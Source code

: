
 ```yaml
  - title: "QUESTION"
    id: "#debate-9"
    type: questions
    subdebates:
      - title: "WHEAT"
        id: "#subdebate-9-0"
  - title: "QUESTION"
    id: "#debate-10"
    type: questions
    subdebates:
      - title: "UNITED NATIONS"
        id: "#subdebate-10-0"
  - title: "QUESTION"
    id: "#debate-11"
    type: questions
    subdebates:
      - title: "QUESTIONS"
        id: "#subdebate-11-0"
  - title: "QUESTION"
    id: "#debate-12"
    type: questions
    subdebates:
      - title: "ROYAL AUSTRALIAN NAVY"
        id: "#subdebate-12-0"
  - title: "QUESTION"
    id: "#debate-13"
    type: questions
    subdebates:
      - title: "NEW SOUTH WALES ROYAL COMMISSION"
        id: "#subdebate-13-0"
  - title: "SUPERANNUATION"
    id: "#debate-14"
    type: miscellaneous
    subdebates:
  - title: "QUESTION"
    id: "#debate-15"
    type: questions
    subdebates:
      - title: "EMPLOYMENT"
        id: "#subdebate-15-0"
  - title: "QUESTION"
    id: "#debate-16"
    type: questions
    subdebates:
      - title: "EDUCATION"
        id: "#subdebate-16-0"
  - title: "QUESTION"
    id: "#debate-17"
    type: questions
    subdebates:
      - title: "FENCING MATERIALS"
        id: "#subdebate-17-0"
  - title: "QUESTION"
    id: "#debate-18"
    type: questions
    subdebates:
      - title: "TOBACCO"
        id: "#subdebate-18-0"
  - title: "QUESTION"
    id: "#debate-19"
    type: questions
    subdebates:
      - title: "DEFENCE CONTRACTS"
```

ACTIVITY: Retype the entries above. Match them exactly.

SOLUTION TO THIS EXERCISE:
Source code

:
 ```yaml
  - title: "QUESTION"
    id: "#debate-9"
    type: questions
    subdebates:
      - title: "WHEAT"
        id: "#subdebate-9-0"
  - title: "QUESTION"
    id: "#debate-10"
    type: questions
    subdebates:
      - title: "UNITED NATIONS"
        id: "#subdebate-10-0"
  - title: "QUESTION"
    id: "#debate-11"
    type: questions
    subdebates:
      - title: "QUESTIONS"
        id: "#subdebate-11-0"
  - title: "QUESTION"
    id: "#debate-12"
    type: questions
    subdebates:
      - title: "ROYAL AUSTRALIAN NAVY"
        id: "#subdebate-12-0"
  - title: "QUESTION"
    id: "#debate-13"
    type: questions
    subdebates:
      - title: "NEW SOUTH WALES ROYAL COMMISSION"
        id: "#subdebate-13-0"
  - title: "SUPERANNUATION"
    id: "#debate-14"
    type: miscellaneous
    subdebates:
  - title: "QUESTION"
    id: "#debate-15"
    type: questions
    subdebates:
      - title: "EMPLOYMENT"
        id: "#subdebate-15-0"
  - title: "QUESTION"
    id: "#debate-16"
    type: questions
    subdebates:
      - title: "EDUCATION"
        id: "#subdebate-16-0"
  - title: "QUESTION"
    id: "#debate-17"
    type: questions
    subdebates:
      - title: "FENCING MATERIALS"
        id: "#subdebate-17-0"
  - title: "QUESTION"
    id: "#debate-18"
    type: questions
    subdebates:
      - title: "TOBACCO"
        id: "#subdebate-18-0"
  - title: "QUESTION"
    id: "#debate-19"
    type: questions
    subdebates:
      - title: "DEFENCE CONTRACTS"
```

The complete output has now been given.